「ごっこ遊び」をしていましたか?
アートマイムに限らず、演じるというのは、ごっこ遊び。
バレエやフィギュアスケート、日本舞踊なども演じる要素は強いかと思います。
一見、演じることとは無関係そうなスポーツでも、人によっては演じてると思うんです。
「スイッチが入った」みたいな言葉、聞いたことありませんか?
普段の自分とは違った自分になったということですよね。
演じるという意識は無くとも、違う人間になるような感覚、ゾーンに入るというのとはまた別の、自分を奮起させるモードといいましょうか、記憶に新しいところでは、野球のワールドカップで大リーガーチーム相手の決勝戦を前に、チームメイトに発した大谷翔平の言葉
「今日1日だけは、やっぱり憧れてしまったら超えられない。僕らは今日超えるために、トップになるために来たので、今日1日だけは彼らへの憧れを捨てて、勝つことだけを考えていきましょう」
これも、演じるということです。
演じられずに、大リーガーに憧れを抱いている普段の自分のままであったら、いい試合は出来なかったかもしれませんよね。
演じていない人は本来いないはずなんです。
『再創造する天性の動き』に詳しいのですけど、私たちは誰と話しているか?どんな場にいるか?などによって、違う自分になっていますでしょ? 役割を演じているというのが分かりやすいですね。
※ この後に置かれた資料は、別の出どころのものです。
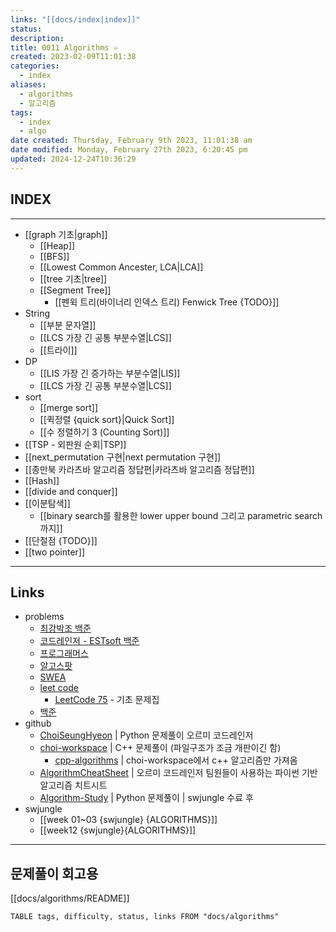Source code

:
 ```yaml
---
links: "[[docs/index|index]]"
status: 
description: 
title: 0011 Algorithms ♾️
created: 2023-02-09T11:01:38
categories:
  - index
aliases:
  - algorithms
  - 알고리즘
tags:
  - index
  - algo
date created: Thursday, February 9th 2023, 11:01:38 am
date modified: Monday, February 27th 2023, 6:20:45 pm
updated: 2024-12-24T10:36:29
---
```


## INDEX

---

- [[graph 기초|graph]]
	- [[Heap]]
	- [[BFS]]
	- [[Lowest Common Ancester, LCA|LCA]]
	- [[tree 기초|tree]]
	- [[Segment Tree]]
		- [[펜윅 트리(바이너리 인덱스 트리) Fenwick Tree {TODO}]]
- String
	- [[부분 문자열]]
	- [[LCS 가장 긴 공통 부분수열|LCS]]
	- [[트라이]]
- DP
	- [[LIS 가장 긴 증가하는 부분수열|LIS]]
	- [[LCS 가장 긴 공통 부분수열|LCS]]
- sort
	- [[merge sort]]
	- [[퀵정렬 {quick sort}|Quick Sort]]
	- [[수 정렬하기 3 (Counting Sort)]]
- [[TSP - 외판원 순회|TSP]]
- [[next_permutation 구현|next permutation 구현]]
- [[종만북 카라츠바 알고리즘 정답편|카라츠바 알고리즘 정답편]]
- [[Hash]] 
- [[divide and conquer]]
- [[이분탐색]]
	- [[binary search를 활용한 lower upper bound 그리고 parametric search까지]]
- [[단절점 {TODO}]]
- [[two pointer]]

---

## Links

- problems
	- [최강박조 백준](https://www.acmicpc.net/group/5673)
	- [코드레인저 - ESTsoft 백준](https://www.acmicpc.net/group/17719)
	- [프로그래머스](https://school.programmers.co.kr/learn/challenges?order=recent)
	- [알고스팟](https://algospot.com)
	- [SWEA](https://swexpertacademy.com/main/main.do)
	- [leet code](https://leetcode.com)
		- [LeetCode 75](https://leetcode.com/studyplan/leetcode-75) - 기초 문제집
	- [백준](https://boj.kr)
- github
	- [ChoiSeungHyeon](https://github.com/OrmiCodeRanger/ChoiSeunghyeon) | Python 문제풀이 오르미 코드레인저 
	- [choi-workspace](https://github.com/ChoiWheatley/choi-workspace) | C++ 문제풀이 (파일구조가 조금 개판이긴 함)
		- [cpp-algorithms](https://github.com/ChoiWheatley/cpp-algorithms) | choi-workspace에서 c++ 알고리즘만 가져옴
	- [AlgorithmCheatSheet](https://github.com/OrmiCodeRanger/AlgorithmCheatSheet) | 오르미 코드레인저 팀원들이 사용하는 파이썬 기반 알고리즘 치트시트
	- [Algorithm-Study](https://github.com/ChoiWheatley/Algorithm-Study) | Python 문제풀이 | swjungle 수료 후
- swjungle
	- [[week 01~03 {swjungle} {ALGORITHMS}]]
	- [[week12 {swjungle}{ALGORITHMS}]]
---

## 문제풀이 회고용

[[docs/algorithms/README]]

```dataview
TABLE tags, difficulty, status, links FROM "docs/algorithms"
```
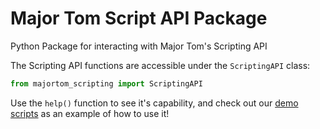 # Major Tom Script API Package
Python Package for interacting with Major Tom's Scripting API

The Scripting API functions are accessible under the `ScriptingAPI` class:

```python
from majortom_scripting import ScriptingAPI
```

Use the `help()` function to see it's capability,
and check out our [demo scripts](https://github.com/kubos/########)
as an example of how to use it!

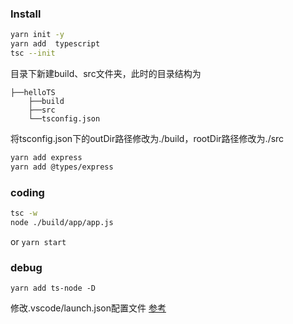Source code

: ### Install
``` bash
yarn init -y
yarn add  typescript
tsc --init
```
目录下新建build、src文件夹，此时的目录结构为
```
├──helloTS
    ├──build
    ├──src
    └──tsconfig.json
```
将tsconfig.json下的outDir路径修改为./build，rootDir路径修改为./src
```bash
yarn add express
yarn add @types/express
```

### coding

```bash
tsc -w
node ./build/app/app.js

```
or
 ``` yarn start ```

### debug
```
yarn add ts-node -D
```
修改.vscode/launch.json配置文件
[参考](https://code.visualstudio.com/docs/editor/debugging#_launch-configurations)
さて、ごっこ遊びですけれど、これは想像力を養わせてくれると言われます。
小さな子供は、大抵誰でもするんじゃないかと思うんですけど、苦手、好きでないこともあるようで、これは想像力の有る無し・強弱というよりも、自分でないものになることに抵抗・難しさを感じるのではないかと思うんですね。
アートマイムに限らず、バレエやフィギュアスケート、日本舞踊などで演じられずに、ただの運動になってしまう人は、ごっこ遊びが出来ないタイプなのかもしれません。
もちろん、それなりの技術が身についていない段階では、それどころではありませんよね。けれど、技術を必要としないような、あるいは既に身についている技術で十分という状態でも、ただの運動になってしまう場合があります。
こういったタイプの多くは、真面目な人という印象がありまして、言われたことをきちんとやらねば!と、意識が固くなってしまうために、動きも固くなってしまう。
真面目に一所懸命取り組むことは素晴らしいのですけど、焦点をずらす必要があるんですよね。
技術的なことに焦点を当ててしまっているので、ごっこ遊びをするということに焦点を当てたいですね。
技術的なことに焦点を当ててしまっているといいますのは、つまるところ、自分自身に目を向けているんですよね。
ごっこ遊びを苦手とするのは、自分でないものになることに抵抗・難しさを感じるのではないかとお話をしましたように、自分のままで何かしようとするために、上手くいかなくなってしまうわけです。
大リーガーに憧れを抱いている自分から離れ、憧れを持っていない人物になれるかどうか?ですね。
ところで、大人になって人前でごっこ遊びをするのは、恥ずかしいという思いもあるかもしれません。
それは、私も分かります。
上手く出来そうもないのに、トライするって勇気がいりますものね。
だからこそ、私のレッスンでは基本的に、段階を追って、身体的な感覚を得てもらいながら、自然とその気になれるようにと進めているわけです。
ただそれでも、自分自身にこだわってしまう人がいるのも事実。
そいう人は、自分では自分自身にこだわっているわけではないと思っていると思うんですけど、目が自分自身あるいは身体・動きに向いていて、「その気になる」ことから目を逸らしていれば、それは自分自身にこだわっているということなんです。
この辺りのマインド、赤ちゃんをあやす「いないいない、ばあ~」には、端的に現れます。
目の前に赤ちゃんを想定して、やってみて下さい。
赤ちゃんを喜ばせるために、全力でやってみて下さいね。
ごっこ遊び、演じることを少しでも楽しめるようになれると、新しい世界が開けると思います。